To select the best model in model selection phase, we have drawn 10% samples from both of the training set (KDD99Train+ and KDD Train+NSL-KDD) to tune the parameters of all kernels and another 10% samples from the training set (KDD99Train+ and KDD Train+NSL-KDD) to validate those parameters, as shown in Table 3. In our experiment, four different types of kernel have been used.

** 5.PRE-PROCESSING**

SVM classification system is not able to process the train (KDD99Train+ and KDDTrain+NSL-KDD) and test (KDD99Test+ and KDDTest+NSL-KDD) dataset in its current format. SVM requires that each data instance is represented as a vector of real numbers. Hence preprocessing was required before SVM classification system could be built. Preprocessing contains the following processes: The features in columns 2, 3, and 4 in the KDD’99 dataset or NSL-KDD dataset are the protocol type, the service type, and the flag, respectively. The value of the protocol type may be tcp, udp, or icmp; the service type could be one of the 66 different network services (RRE-KDD Dataset) or 70 different network services (NSL-KDD dataset) such as http and smtp; and the flag has 11 possible values such as SF or S2. Hence, the categorical features in the KDD dataset must be converted into a numeric representation. This is done by the usual binary encoding – each categorical variable having possible m values is replaced with m-1 dummy variables. Here a dummy variable have value one for a specific category and having zero for all category. After converting category to numeric, we got 115 variables for each samples of the RRE-KDD dataset and 119 variables for each samples of the NSL-KDD dataset. Some researchers used only integer code to convert category features to numeric representation instead of using dummy variables which is not statistically meaningful way for this type of conversion [13, 18].The final step of pre-processing is scaling the training data, i.e. normalizing all features so that they have zero mean and a standard deviation of 1. This avoids numerical instabilities during the SVM calculation. We then used the same scaling of the training data on the test set. Attack names were mapped to one of the five classes namely Normal, DoS (Denial of Service), U2R (user-to-root: unauthorized access to root privileges), R2L (remote-to-local: unauthorized access to local from a remote machine), and Probe (probing: information gathering attacks).

**6.SVM MODEL SELECTION**

** **In order to generate highly performing SVM classifiers capable of dealing with real data an efficient model selection is required. In our experiment, Grid-search technique has been used to find the best model for SVM with different kernel. In our experiments, this method selects the values of parameters considering highest accuracy and then time if more than one position in search space has the same accuracy. In our experiment, Sequential Minimization Optimization with the following options in Matlab, shown in Table 4, has been used. We have considered the range of the parameter in the grid search which converged within the maximum iteration using the train set (For Model Selection) and validation set (For Model selection) shown in Table 3. We have tuned SVM separately for each of the dataset (RRE-KDD and NSL-KDD dataset) using their corresponding train and validation set which has been derived for model selection purposes. In this section, we will give the procedure for SVM model selection for our derived RRE-KDD dataset in details with the obtained result in graphical presentation, however, result found for NSL-KDD dataset presented in tabular form.

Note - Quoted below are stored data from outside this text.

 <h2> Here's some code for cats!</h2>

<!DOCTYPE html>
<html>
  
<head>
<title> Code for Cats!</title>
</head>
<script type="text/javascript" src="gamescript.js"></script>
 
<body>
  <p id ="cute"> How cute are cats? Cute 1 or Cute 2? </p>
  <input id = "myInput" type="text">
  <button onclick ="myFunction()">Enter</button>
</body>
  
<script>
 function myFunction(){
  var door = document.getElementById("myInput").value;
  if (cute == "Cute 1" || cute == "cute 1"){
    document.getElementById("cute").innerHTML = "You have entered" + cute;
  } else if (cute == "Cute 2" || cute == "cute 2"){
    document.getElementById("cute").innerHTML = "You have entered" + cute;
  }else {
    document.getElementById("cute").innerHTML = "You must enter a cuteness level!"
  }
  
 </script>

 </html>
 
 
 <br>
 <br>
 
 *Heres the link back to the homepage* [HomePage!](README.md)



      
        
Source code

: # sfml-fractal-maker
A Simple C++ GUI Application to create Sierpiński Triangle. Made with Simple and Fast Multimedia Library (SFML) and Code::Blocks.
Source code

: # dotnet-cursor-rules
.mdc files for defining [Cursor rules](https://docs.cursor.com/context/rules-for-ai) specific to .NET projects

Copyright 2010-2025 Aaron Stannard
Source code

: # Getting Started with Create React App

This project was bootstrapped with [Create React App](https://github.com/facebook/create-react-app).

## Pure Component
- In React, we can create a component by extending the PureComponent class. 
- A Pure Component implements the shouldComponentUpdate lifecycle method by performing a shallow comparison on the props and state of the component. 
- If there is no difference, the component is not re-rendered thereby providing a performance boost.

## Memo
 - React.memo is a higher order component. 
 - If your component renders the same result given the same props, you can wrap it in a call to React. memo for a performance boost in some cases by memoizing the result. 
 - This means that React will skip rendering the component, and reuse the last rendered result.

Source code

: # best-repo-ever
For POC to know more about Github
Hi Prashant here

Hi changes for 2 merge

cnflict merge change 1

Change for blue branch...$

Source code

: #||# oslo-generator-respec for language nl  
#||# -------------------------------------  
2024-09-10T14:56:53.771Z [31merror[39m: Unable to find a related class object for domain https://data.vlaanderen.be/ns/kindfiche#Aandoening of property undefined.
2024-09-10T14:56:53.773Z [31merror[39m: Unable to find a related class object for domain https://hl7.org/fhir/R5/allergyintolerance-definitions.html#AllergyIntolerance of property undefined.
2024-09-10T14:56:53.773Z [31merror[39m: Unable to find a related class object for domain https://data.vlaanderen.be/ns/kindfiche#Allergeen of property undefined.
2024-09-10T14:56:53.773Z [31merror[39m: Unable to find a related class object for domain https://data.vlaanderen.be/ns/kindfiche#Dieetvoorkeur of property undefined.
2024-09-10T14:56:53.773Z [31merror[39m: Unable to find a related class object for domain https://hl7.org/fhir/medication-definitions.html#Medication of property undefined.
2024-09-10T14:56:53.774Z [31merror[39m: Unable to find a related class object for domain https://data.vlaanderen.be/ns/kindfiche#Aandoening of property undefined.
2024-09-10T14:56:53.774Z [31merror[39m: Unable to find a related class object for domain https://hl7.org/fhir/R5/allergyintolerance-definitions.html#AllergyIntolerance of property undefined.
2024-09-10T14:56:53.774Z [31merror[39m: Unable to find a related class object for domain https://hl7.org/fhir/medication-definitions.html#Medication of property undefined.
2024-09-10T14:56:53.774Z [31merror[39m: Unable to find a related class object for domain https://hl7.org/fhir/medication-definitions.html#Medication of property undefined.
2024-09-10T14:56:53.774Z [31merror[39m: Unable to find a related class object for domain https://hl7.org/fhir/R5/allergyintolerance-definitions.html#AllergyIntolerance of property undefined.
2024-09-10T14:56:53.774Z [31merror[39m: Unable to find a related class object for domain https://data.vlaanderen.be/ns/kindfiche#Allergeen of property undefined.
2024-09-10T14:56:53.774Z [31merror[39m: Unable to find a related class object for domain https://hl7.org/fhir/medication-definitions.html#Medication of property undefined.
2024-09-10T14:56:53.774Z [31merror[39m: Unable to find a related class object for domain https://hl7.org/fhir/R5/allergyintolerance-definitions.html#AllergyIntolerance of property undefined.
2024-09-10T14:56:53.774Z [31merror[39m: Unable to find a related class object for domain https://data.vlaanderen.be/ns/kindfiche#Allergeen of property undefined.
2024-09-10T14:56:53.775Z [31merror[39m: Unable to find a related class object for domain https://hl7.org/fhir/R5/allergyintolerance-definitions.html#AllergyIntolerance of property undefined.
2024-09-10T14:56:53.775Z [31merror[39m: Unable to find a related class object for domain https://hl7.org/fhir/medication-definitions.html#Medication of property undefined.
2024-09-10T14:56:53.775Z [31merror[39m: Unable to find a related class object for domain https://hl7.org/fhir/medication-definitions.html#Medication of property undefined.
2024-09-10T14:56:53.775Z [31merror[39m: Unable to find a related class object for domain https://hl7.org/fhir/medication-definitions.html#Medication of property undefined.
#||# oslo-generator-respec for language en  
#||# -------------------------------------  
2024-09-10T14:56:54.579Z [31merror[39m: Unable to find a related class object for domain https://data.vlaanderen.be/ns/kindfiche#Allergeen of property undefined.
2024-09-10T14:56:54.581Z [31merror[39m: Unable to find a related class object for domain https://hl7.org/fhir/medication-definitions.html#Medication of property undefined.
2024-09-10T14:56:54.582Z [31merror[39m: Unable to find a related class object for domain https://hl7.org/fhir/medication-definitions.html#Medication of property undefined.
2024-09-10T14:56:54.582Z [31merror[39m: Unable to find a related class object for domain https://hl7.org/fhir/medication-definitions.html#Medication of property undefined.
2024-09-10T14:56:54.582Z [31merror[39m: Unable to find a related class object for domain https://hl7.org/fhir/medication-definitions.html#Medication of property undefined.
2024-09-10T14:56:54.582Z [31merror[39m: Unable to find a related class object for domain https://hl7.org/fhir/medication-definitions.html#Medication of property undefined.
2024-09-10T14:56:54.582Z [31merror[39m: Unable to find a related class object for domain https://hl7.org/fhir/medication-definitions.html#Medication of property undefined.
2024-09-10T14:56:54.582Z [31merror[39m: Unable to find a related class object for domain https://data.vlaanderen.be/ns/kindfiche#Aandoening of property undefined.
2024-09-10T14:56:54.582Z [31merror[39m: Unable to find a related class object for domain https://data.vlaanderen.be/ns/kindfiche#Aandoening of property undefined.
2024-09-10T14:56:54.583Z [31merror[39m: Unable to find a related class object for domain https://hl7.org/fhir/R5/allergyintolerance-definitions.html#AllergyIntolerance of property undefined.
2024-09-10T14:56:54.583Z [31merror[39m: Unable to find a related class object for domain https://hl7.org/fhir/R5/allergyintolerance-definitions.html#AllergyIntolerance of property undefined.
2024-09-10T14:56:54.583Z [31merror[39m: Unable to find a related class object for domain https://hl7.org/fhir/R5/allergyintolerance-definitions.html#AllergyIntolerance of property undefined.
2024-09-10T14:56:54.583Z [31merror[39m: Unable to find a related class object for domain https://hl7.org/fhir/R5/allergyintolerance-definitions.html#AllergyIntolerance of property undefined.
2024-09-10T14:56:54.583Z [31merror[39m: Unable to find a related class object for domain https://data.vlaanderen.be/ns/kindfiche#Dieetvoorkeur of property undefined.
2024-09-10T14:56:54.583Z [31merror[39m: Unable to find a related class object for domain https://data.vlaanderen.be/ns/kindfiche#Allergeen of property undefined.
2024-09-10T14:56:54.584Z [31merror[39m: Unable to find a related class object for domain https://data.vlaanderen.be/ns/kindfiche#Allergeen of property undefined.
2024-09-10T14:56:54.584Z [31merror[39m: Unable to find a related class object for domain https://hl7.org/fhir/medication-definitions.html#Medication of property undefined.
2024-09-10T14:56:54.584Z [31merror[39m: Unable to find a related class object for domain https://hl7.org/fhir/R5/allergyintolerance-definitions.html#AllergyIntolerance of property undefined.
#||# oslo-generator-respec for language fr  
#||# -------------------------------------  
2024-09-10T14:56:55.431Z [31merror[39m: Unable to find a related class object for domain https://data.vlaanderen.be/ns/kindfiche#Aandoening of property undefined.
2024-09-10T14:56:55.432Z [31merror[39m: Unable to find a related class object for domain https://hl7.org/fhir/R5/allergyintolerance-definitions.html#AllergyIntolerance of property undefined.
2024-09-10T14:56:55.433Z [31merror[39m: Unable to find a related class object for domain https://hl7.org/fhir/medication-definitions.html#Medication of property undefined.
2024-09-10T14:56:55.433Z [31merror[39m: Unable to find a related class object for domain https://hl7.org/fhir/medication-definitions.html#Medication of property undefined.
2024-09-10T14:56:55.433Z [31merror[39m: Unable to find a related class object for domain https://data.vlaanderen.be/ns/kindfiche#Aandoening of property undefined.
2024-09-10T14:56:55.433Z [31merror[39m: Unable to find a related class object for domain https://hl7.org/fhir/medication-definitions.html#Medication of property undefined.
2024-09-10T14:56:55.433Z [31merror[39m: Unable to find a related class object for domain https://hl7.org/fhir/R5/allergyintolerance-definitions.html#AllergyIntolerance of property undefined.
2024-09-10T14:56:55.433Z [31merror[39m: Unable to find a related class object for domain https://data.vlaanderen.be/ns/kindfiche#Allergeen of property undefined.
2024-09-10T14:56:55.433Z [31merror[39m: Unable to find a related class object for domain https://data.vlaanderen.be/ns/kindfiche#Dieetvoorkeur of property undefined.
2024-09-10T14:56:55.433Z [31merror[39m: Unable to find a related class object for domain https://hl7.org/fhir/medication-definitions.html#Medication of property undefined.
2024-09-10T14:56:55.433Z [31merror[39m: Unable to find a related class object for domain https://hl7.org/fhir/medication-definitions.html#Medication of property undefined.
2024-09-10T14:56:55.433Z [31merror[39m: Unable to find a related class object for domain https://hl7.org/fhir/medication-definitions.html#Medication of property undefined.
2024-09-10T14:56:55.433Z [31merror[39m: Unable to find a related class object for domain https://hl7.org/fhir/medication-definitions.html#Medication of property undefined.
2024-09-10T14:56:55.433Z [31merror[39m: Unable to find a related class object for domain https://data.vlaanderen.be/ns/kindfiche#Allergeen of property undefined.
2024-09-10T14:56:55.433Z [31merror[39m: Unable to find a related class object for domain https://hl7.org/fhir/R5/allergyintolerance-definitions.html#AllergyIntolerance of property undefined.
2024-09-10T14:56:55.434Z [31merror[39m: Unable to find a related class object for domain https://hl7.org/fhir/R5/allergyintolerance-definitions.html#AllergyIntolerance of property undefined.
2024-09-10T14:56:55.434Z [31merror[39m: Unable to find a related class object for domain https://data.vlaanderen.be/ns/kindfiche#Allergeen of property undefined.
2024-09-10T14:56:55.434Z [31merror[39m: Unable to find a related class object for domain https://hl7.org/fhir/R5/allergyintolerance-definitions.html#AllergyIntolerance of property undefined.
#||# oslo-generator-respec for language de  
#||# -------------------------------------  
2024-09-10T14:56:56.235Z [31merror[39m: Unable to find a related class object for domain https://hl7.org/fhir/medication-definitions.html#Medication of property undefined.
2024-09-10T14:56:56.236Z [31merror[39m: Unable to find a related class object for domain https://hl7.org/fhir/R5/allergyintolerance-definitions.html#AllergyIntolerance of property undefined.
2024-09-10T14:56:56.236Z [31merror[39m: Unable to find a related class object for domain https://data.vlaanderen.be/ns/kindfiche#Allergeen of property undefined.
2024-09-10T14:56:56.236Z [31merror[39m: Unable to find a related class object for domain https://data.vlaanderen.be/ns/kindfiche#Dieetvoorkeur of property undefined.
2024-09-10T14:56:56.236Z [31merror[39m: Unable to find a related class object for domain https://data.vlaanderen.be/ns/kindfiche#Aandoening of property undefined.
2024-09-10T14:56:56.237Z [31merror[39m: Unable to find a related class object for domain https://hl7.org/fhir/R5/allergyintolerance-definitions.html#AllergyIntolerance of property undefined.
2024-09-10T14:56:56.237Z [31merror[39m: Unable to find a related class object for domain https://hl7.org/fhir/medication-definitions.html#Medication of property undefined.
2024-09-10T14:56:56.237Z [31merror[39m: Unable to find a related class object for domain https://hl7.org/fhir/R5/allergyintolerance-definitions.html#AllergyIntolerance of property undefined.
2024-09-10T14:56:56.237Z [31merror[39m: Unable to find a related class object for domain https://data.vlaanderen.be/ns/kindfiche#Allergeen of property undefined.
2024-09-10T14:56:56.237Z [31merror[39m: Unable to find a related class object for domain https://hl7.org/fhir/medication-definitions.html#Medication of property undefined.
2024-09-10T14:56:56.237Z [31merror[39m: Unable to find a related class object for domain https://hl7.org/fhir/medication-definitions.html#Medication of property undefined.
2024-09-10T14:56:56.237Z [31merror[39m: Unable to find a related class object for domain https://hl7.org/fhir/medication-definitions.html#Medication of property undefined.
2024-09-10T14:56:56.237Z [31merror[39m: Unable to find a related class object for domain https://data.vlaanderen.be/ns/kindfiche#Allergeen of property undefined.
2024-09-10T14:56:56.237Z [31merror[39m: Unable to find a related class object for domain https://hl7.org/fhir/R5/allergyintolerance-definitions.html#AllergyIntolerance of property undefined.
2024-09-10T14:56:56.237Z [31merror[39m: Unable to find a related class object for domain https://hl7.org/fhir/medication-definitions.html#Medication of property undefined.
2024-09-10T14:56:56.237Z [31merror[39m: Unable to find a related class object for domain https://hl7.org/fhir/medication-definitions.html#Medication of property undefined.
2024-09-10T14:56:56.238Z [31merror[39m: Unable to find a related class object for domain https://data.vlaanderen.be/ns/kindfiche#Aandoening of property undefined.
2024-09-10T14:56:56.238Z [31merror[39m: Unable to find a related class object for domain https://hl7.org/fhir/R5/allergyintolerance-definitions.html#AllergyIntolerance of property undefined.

**6.1MODEL SELECTION FOR RRE-KDD DATASET**

** **For linear kernel, to find out the parameter value *C*, we have considered the value from 2^{-8} to 2^{6 }as our searching space. The resulting search space for linear kernel is shown in Figure 1. We have taken the parameter value *C*=4 which provides highest accuracy 99.31% accuracy in the validation set to train the whole train data (KDD99Train+) and test the test data (KDD99Test+).

For polynomial kernel, to find the parameter value *C* (penalty term for soft margin) and *d* (poly order), we have considered the value from 2^{-8} to 2^{6} for *C* and from 1 to 3 for *d* as our searching space. The resulting search space for polynomial kernel is shown in Figure 2. We have taken the parameters value *d*=2 and *C*=0.0039 which provides highest accuracy 99.70% accuracy in the validation set to train the whole train data (KDD99Train+) and test the test data (KDD99Test+).

For radial basis kernel, to find the parameter value *C* (penalty term for soft margin) and *σ*, we have considered the value from 2^{-8} to 2^{6} for *C* and from 2^{-8} to 2^{6} for sigma as our searching space. The resulting search space for radial basis kernel is shown in Figure 3. We have taken parameter value *C*=32 and *σ*=16 which provides highest accuracy 99.01% among the search space in the validation set to train the whole train data (KDD99Train+) and test the test data (KDD99Test+).

The resulting search space for Laplace kernel is shown in Figure 4. We have taken parameter value *C*=64 and *σ*=8 which provides highest accuracy 99.70% accuracy in the validation set to train the whole train data (KDD99Train+) and test the test data (KDD99Test+).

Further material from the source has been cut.